Le sens de la création et la socialisation de sa remplaçabilité

  • La diffusion des LLM et de l’IA générative propage l’illusion d’un monde où « n’importe qui peut fabriquer n’importe quoi »
    • En musique, en arts visuels ou à l’écrit, chacun peut produire un résultat en très peu de temps, mais
    • la technologie elle-même devient le seuil minimal du résultat, ce qui affaiblit la signification créative propre à chacun
  • À l’image des comptes IA de Facebook, qui retiennent les gens avec de faux « centres d’intérêt » et de faux « contenus »,
    • cela aboutit en réalité à une standardisation, une simplification et une moyennisation par réduction des coûts de production
    • Il existe un risque que le progrès technique ne débouche pas sur une extension ou une démocratisation de la créativité, mais sur une diffusion de l’indifférence et du non-sens

Conclusion : qu’est-ce qui rend quelque chose précieux ?

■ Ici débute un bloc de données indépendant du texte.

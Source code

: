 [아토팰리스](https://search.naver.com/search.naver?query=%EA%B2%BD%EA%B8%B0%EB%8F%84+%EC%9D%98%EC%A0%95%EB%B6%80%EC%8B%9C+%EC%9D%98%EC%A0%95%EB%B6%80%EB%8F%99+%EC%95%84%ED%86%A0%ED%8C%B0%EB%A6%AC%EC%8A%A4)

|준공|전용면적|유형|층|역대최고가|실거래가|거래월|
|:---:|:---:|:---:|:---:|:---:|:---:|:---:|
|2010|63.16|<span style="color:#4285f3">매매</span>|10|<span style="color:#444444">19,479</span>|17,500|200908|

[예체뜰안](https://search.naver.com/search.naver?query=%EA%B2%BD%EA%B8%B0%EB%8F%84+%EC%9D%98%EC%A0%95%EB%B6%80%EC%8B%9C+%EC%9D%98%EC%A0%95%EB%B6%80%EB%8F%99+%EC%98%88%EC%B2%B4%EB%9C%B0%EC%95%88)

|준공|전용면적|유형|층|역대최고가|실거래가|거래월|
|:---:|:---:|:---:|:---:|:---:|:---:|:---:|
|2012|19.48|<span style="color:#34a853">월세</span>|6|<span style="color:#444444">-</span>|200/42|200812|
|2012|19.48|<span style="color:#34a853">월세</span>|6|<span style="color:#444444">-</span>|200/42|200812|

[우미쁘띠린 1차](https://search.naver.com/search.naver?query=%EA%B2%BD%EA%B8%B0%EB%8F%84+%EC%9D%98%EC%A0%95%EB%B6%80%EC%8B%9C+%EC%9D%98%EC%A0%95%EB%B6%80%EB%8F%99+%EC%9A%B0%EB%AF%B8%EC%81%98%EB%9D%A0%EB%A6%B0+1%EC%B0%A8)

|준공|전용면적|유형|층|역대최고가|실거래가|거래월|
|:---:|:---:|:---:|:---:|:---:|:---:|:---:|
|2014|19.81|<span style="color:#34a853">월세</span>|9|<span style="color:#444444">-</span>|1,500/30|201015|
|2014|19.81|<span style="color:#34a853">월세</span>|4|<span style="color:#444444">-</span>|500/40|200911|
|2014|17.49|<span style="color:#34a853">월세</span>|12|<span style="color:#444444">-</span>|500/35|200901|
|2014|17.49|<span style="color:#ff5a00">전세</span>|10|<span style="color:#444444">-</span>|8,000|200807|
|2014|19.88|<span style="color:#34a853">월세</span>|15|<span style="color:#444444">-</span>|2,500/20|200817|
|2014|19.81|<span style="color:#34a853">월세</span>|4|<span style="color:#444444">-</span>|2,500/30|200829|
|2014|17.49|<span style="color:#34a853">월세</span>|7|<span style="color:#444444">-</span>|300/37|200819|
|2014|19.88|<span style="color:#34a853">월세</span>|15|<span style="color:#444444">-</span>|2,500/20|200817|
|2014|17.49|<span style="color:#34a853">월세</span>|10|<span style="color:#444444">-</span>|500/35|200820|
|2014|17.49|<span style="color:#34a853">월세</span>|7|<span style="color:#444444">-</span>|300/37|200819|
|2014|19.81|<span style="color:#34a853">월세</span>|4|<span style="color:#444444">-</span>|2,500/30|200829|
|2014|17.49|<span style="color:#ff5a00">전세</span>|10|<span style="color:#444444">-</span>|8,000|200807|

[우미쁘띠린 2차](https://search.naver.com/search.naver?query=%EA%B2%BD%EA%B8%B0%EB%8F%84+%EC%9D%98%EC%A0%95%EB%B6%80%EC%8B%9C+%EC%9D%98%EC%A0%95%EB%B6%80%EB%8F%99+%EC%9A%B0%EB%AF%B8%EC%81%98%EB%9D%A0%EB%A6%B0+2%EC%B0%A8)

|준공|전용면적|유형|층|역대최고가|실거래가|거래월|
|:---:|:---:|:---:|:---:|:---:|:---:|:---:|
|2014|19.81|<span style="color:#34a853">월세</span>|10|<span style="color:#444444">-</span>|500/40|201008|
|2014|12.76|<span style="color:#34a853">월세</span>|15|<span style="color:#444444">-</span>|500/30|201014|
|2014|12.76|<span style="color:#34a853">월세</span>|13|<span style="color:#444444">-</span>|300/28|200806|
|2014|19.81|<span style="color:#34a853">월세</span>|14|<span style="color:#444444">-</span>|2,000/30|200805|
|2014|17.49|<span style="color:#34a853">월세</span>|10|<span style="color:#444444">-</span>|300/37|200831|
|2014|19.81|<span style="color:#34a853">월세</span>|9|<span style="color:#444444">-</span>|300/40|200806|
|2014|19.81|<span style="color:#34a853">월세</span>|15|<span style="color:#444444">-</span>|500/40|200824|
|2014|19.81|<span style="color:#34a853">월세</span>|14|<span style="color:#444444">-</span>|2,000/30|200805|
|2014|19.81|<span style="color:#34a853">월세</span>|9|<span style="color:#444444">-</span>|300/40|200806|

  • Le progrès technique, au-delà du simple fait de « produire n’importe quoi », encourage un climat où la valeur même du fait de faire quelque chose soi-même devient insignifiante
    • Le texte exprime son inquiétude face à la perte de valeur de l’acte de faire et de fabriquer en lui-même
  • Plus la culture du « Whatever » s’étend, plus l’immédiateté du travail, la créativité et le sens s’effacent
    • Indépendamment de la technologie, le texte pointe le problème d’une société où disparaît la joie de faire et de créer soi-même
  • Avec une critique acerbe de l’IA générative et des entreprises concernées (par exemple OpenAI),
    • il souligne que la véritable création ne naît pas du « Whatever », mais d’un acte volontaire et d’une attention réelle
  • Le message final est : « Fabriquez-le vous-même. Fabriquez n’importe quoi. »
    • Avec l’espoir que, lorsque ce résultat est partagé sur le web, il porte en lui un vrai sens et une vraie joie

1 commentaires

 
GN⁺ 2025-07-05
Avis Hacker News
  • Je suis globalement d’accord avec tous les avis mentionnés plus haut.
    Mais ce qui m’inquiète le plus — et que ce texte n’aborde pas vraiment, ou seulement du bout des lèvres —, c’est l’impact sur les débutants et sur le processus d’apprentissage.
    Par exemple, on voit apparaître des situations où « des gens qui semblaient autrefois vraiment aimer faire quelque chose révèlent qu’en réalité ils voulaient juste un truc qui fabrique quelque chose d’à peu près similaire dès qu’ils expriment ce qu’ils veulent ».
    J’ai vu sur Twitter quelqu’un se vanter en disant : « J’ai fait un album entier en 3,5 heures, avec la pochette aussi ; pourquoi s’embêter à le faire soi-même quand on peut utiliser cette “machine à faire facile” ? »
    Pour un débutant, il est naturel de ne pas avoir envie de faire des choses difficiles ; quand on rate ses dessins, qu’on n’arrive même pas à sortir un son correct d’une guitare, et qu’il existe une machine qui donne un résultat parfait rien qu’en disant « dessine notre chat dans le style Pokémon », c’est évidemment bien plus séduisant pour un enfant de 12 ans que de passer des années à peiner pour devenir à peine convenable.
    Mais jusqu’ici, il n’y avait pas d’autre option, donc à force de répéter des dessins médiocres et des essais maladroits, on finissait par sentir la valeur de l’effort, ce qui créait un cercle vertueux menant finalement à une vraie compétence.
    Mais si, à l’échelle de toute la société, on abreuve pendant des années les ados de messages du type « pas besoin de dessiner, ne fais rien de difficile, demande à ChatGPT », via la pub, les médias et les salles de classe, ça fait peur d’imaginer où cela peut nous mener.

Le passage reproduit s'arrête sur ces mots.